In the following material, identify every line holding the string "onde" and return it.

:: MATERIAL FOR THIS EXERCISE ::

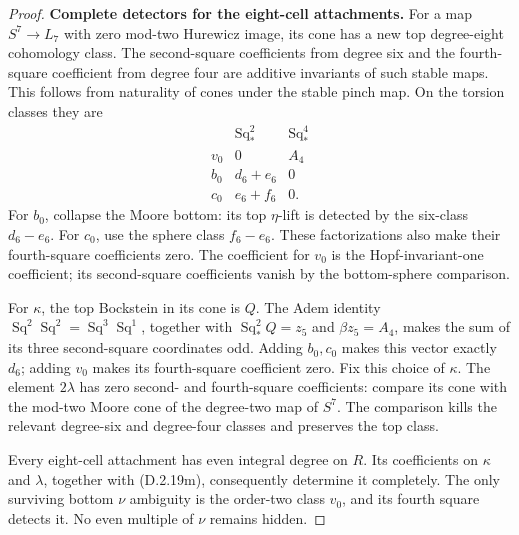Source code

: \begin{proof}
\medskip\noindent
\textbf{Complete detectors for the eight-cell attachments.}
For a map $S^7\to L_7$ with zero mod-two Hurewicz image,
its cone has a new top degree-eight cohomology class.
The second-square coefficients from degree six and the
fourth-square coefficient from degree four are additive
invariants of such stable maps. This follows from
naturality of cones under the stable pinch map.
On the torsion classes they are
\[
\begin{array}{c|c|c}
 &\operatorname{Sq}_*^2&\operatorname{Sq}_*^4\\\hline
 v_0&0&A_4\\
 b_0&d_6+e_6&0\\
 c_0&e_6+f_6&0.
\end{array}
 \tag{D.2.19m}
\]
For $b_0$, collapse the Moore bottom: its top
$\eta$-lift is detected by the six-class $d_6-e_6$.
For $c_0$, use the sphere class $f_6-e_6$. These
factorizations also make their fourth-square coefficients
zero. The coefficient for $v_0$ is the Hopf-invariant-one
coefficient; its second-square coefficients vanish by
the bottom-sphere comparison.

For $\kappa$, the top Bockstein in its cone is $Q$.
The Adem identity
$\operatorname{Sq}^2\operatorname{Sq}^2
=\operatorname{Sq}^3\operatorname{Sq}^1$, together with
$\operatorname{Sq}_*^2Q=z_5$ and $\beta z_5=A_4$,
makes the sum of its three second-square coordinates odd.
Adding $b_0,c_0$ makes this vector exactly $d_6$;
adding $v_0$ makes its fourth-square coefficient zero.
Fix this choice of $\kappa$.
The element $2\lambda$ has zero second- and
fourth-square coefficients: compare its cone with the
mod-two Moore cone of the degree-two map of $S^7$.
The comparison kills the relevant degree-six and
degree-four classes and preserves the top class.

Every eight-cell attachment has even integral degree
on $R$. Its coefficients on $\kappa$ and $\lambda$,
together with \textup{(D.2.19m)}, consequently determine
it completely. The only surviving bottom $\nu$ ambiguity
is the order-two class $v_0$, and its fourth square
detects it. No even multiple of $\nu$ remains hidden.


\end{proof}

:::
:: MATERIAL FOR THIS EXERCISE ::

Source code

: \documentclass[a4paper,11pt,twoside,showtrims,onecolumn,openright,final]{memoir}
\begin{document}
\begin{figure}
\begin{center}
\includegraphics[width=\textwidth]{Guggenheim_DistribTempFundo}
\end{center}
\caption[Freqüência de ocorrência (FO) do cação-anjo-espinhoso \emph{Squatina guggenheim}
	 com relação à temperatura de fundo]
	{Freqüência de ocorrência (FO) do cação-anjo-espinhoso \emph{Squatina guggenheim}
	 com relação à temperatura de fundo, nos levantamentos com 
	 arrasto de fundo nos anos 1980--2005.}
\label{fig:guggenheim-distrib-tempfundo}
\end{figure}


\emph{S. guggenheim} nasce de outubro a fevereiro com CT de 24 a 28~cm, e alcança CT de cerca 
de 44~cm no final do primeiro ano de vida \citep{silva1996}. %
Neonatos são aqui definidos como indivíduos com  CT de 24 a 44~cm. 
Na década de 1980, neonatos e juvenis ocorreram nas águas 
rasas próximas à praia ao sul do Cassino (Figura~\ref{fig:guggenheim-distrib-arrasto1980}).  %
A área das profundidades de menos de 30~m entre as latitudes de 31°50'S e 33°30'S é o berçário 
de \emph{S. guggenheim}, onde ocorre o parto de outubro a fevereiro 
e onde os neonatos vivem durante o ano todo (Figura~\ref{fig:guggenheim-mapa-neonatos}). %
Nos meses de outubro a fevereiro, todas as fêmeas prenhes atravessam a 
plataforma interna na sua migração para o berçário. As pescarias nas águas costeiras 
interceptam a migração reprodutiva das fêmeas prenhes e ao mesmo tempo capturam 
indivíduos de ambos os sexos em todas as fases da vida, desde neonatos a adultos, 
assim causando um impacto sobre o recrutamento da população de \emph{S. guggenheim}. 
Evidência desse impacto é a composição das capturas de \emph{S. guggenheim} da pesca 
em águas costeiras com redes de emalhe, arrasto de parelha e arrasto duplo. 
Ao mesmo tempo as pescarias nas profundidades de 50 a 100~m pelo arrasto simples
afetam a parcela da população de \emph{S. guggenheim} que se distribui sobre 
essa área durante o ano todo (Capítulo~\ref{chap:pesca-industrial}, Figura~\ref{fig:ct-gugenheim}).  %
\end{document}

:::

● RESPONSE AREA:
de \emph{S. guggenheim}, onde ocorre o parto de outubro a fevereiro 
e onde os neonatos vivem durante o ano todo (Figura~\ref{fig:guggenheim-mapa-neonatos}). %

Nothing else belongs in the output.